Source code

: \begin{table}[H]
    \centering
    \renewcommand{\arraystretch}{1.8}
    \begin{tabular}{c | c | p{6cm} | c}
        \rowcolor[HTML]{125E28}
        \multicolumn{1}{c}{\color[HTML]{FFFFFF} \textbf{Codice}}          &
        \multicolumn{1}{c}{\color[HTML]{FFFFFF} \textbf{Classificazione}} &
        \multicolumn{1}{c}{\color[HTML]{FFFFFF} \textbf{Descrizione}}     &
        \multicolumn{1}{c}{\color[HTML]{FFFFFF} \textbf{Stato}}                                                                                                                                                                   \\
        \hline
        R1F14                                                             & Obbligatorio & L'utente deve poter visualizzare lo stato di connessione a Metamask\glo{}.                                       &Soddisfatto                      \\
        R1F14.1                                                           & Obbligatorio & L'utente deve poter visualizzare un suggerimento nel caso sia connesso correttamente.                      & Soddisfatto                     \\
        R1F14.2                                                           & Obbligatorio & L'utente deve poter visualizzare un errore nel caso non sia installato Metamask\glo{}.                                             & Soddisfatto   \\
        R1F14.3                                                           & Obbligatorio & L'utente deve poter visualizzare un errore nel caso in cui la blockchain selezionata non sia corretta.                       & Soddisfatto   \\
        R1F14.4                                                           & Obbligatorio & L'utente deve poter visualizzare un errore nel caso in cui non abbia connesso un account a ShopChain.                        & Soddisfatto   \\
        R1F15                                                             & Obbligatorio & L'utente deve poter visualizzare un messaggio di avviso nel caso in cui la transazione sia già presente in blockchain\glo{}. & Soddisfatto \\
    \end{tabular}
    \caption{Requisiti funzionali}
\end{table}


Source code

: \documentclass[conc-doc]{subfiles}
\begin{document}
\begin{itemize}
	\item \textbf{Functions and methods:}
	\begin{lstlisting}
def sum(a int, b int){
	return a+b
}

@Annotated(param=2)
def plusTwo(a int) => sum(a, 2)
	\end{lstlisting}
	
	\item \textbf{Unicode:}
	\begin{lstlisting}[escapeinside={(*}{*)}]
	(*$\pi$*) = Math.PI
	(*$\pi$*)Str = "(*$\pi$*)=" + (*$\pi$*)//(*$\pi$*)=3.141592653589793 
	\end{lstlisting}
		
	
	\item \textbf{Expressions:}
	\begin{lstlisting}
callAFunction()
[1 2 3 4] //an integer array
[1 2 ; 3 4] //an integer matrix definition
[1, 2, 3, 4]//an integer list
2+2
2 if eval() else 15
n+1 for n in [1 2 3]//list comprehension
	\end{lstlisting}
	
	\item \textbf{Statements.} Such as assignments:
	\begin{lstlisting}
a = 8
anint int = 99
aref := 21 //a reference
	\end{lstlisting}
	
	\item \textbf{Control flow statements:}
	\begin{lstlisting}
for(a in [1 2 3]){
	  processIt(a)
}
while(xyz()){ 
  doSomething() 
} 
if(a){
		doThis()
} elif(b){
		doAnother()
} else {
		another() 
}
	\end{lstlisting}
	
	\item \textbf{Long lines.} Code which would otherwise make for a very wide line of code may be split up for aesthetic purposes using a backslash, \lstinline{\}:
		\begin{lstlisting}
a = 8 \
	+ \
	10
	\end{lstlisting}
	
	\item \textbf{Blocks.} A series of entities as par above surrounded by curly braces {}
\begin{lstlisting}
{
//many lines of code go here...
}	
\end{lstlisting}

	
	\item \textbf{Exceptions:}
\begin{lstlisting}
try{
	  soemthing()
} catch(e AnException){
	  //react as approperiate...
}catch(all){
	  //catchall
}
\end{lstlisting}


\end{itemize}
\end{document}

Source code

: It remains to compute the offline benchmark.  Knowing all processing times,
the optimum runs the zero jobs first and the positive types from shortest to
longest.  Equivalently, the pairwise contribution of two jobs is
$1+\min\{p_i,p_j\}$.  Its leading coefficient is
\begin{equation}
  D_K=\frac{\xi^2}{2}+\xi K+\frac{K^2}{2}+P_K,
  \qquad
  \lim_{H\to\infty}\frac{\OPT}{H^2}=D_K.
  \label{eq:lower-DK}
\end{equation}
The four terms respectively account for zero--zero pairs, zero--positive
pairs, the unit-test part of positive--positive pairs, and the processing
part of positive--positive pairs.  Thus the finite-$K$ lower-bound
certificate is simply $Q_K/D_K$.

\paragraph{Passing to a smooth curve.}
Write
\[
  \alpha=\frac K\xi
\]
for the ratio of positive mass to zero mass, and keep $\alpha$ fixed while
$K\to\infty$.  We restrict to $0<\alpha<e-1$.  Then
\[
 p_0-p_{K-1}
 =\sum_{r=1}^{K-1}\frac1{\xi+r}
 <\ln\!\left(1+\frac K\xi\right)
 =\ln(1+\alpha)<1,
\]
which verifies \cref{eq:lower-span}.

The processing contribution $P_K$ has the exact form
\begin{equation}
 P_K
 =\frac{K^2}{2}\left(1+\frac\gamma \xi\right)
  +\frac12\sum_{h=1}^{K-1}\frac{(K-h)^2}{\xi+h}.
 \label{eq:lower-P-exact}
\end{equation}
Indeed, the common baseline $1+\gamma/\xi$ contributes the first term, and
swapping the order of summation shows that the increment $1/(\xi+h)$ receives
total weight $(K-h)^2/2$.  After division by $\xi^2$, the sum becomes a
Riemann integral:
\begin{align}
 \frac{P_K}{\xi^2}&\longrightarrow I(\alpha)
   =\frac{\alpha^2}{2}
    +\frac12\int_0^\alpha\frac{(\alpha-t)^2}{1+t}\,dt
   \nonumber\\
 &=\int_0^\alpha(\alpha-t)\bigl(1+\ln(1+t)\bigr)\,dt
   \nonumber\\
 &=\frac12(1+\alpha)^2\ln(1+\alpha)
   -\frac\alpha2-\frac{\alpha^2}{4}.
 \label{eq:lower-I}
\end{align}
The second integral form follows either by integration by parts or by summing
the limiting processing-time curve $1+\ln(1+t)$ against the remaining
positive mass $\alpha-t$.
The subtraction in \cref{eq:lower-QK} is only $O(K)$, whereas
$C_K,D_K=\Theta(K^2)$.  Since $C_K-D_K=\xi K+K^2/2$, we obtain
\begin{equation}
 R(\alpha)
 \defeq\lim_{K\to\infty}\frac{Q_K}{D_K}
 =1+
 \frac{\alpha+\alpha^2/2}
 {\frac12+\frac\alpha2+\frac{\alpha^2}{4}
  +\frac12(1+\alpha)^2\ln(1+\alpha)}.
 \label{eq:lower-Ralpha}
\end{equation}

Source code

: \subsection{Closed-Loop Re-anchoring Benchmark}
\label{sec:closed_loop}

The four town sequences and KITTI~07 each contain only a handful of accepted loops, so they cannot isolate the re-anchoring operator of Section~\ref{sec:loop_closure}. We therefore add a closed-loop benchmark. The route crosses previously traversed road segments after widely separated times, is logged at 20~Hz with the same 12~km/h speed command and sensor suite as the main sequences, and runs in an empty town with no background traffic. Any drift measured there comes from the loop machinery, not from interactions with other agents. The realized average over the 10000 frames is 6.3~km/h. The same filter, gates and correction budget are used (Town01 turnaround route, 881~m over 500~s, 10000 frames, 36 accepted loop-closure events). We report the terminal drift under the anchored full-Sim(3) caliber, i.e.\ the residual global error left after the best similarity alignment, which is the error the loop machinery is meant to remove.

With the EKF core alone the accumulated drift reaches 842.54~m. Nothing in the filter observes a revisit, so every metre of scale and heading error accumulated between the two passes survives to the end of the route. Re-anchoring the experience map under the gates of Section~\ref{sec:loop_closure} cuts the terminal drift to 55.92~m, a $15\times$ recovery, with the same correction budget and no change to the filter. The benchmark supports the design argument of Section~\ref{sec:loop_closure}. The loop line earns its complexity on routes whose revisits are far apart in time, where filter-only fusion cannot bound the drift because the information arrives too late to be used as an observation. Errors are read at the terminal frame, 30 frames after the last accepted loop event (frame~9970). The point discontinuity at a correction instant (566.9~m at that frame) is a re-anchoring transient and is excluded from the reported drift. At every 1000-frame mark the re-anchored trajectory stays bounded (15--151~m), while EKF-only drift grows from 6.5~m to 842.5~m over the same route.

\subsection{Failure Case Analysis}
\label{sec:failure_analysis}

★ ★ ★ ★ ★

Lines holding the string "contribution": find them in the listing above and copy each one.

longest.  Equivalently, the pairwise contribution of two jobs is
The processing contribution $P_K$ has the exact form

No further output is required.